09 - Turn off the oven and let the meringues cool inside with the door slightly ajar for at least 1 hour.
10 - Transfer cooled meringues to an airtight container to maintain crispness and prevent moisture absorption.

# Expert Pointers:

01 -
  • They're practically weightless—you can eat a handful and feel like you've barely had dessert, yet somehow feel completely satisfied.
  • The tartness of blackcurrant cuts through any sweetness in a way that makes your palate wake up.
  • Honestly, they're impressive enough to serve guests but easy enough that you won't stress while making them.
02 -
  • If you open the oven door during baking, you'll let heat escape and risk ending up with meringues that are dry on the outside but slightly soft inside—check them through the window instead.

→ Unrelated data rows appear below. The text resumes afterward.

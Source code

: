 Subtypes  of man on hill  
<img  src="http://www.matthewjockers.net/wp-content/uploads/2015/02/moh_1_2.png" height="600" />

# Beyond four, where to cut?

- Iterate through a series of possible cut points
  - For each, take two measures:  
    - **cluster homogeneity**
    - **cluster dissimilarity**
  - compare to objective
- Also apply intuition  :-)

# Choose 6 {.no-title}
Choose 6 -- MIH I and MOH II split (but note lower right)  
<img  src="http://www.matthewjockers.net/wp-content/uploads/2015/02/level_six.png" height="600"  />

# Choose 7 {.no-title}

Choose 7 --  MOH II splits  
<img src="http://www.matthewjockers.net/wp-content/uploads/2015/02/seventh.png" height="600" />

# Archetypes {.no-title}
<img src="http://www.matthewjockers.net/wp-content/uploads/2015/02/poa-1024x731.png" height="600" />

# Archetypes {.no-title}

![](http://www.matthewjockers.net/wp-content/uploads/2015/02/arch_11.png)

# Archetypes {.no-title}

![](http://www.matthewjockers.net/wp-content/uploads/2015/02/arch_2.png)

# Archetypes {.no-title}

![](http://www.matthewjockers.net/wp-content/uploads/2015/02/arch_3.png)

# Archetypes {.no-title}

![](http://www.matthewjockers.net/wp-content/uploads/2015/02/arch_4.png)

  • Humidity is the enemy of meringues; on a rainy or very damp day, they'll take longer to set and may absorb moisture from the air, so an airtight container isn't optional, it's essential.
03 -
  • Use a stand mixer if you have one—your arm will thank you, and the meringue will be more consistently stable with the steady beating.
  • If you notice any tiny specks of yolk in your egg whites, fish them out immediately with a spoon; even a microscopic amount of yolk will prevent proper whipping.